I have just been on holiday, as I mentioned. The place I visited, not to for the first time, was Sicily, an island I have long wanted to know better. It was quite an itinerary: Toarmina, Catania, Syracuse, Noto, Avola, and Scicli – lots of Baroque architecture, the last three towns being lavishly reconstructed after the earthquake of 1693. Noto is particularly famous for this, and has a historic centre full of baroque churches and palaces. I had been warned years ago that Noto was falling down. But since then, back in 1996, it did indeed fall down: at least the dome of the Cathedral fell in, which served, as they love to say, as a wake-up call. Since then the Cathedral has been restored, and now looks brand new, and much other work has taken place. I have certainly complained in the past about the neglect many historic buildings have suffered in Italy, so it seems a bit rich to complain about their restoration, but sadly, some buildings in Noto and elsewhere have been ruined by restoration. Once weathered facades now look as though they have been moulded out of yellow plastic. But the best is still very good. Take the Palazzo Beneventano del Bosco in the Cathedral Square of Syracuse It looks its age, but still looks lovely.
The other drawback in Sicily is the all too evident environmental degradation. Walk out of the historic centre of Noto, and you see what would otherwise be a spectacular landscape littered with old bits of plastic, abandoned fridges and televisions, and dumped mattresses, not to mention disfigured by shoddily constructed illegal buildings. The modern in Sicily is unspeakably hideous: Syracuse and Catania are full of jerry built apartment blocks covered in netting and scaffolding, falling to pieces before one’s eyes. “Abusivismo”, the building of houses without planning permission, is endemic in Sicily. And yet the Italian television was full of politicians championing the environment such as Nichi Vendola, a rising star of the Left. Lots of talk, but little action – the same old Italian story.

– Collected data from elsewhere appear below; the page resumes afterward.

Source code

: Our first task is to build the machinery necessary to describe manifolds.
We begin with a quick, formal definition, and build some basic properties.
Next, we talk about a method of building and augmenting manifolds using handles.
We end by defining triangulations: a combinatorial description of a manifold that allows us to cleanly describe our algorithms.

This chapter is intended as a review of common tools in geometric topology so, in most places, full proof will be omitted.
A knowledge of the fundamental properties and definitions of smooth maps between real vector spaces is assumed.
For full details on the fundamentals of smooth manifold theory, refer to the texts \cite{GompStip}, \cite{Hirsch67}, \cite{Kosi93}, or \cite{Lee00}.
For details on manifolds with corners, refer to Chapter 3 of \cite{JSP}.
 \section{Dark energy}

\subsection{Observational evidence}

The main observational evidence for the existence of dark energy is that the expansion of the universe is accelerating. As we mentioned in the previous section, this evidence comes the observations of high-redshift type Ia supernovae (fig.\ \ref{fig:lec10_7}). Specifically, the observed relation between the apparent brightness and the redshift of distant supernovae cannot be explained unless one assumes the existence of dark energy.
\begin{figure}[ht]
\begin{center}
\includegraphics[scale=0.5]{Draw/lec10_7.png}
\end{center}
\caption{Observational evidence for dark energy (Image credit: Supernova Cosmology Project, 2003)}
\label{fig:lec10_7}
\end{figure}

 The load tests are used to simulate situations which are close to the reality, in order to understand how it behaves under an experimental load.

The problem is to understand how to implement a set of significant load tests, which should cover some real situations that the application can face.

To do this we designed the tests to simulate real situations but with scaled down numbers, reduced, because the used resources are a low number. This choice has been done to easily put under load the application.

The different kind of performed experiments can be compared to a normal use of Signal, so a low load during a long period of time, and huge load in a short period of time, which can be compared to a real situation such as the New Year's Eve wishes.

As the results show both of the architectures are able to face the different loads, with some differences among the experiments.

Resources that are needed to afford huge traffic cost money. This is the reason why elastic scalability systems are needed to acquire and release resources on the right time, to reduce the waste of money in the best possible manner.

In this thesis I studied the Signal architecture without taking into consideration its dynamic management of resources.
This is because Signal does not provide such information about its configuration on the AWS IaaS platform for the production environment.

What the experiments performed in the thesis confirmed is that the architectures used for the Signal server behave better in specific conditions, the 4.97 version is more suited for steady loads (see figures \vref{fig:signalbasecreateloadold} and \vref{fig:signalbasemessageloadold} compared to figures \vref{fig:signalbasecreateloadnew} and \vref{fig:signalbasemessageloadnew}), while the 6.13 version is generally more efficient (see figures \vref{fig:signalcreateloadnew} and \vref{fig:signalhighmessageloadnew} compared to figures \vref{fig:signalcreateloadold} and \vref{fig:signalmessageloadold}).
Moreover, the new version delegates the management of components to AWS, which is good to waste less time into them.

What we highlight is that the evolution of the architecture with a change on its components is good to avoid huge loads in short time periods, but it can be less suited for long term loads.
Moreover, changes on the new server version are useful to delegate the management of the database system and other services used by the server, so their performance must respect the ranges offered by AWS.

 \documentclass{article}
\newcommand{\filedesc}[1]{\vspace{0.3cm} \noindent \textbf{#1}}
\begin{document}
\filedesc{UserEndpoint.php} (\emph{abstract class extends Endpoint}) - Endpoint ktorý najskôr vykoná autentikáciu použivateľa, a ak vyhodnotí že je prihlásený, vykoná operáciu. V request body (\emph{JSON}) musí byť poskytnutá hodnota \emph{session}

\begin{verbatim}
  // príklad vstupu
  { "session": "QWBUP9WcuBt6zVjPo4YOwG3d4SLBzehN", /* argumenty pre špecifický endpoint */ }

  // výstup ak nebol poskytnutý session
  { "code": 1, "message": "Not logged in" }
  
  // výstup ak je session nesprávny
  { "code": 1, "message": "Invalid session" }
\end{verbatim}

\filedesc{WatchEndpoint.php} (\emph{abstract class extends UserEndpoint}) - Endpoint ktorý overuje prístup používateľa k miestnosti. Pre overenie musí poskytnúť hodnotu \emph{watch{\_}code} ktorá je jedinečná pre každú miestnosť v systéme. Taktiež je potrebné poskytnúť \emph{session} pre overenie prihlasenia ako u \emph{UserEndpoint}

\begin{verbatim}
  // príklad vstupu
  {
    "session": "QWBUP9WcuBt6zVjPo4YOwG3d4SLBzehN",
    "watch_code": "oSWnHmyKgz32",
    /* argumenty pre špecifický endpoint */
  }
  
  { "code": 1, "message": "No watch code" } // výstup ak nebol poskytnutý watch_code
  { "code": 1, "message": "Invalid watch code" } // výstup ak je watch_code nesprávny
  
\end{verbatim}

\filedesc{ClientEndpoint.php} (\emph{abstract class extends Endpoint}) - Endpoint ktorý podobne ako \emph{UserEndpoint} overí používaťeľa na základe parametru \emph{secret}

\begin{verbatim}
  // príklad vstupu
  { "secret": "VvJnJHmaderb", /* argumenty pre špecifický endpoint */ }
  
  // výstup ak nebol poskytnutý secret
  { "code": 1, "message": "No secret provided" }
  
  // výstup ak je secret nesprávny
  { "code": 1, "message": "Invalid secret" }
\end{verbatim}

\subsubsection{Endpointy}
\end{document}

And yet Catania is a fascinating and lovely city. The diocesan museum is a must see. Walking the streets of Catania you get an idea of what must have inspired the builders of Valetta, and you are reminded of other far flung outstations of the Spanish Empire, in particular Mexico City. And there, as in other places, you find the Saints: St Agatha in Catania, Saint Lucy and Saint Sebastian in Syracuse. I was very struck by the fact that the Emperor Diocletian has been dead for centuries, and yet in the streets of Syracuse only last Sunday people were acclaiming his most famous victim, shouting “Viva San Sebastiano!” The Cathedral there, incidentally, has been open for business since the seventh century. There is something eternal about the faith, and about Sicily too.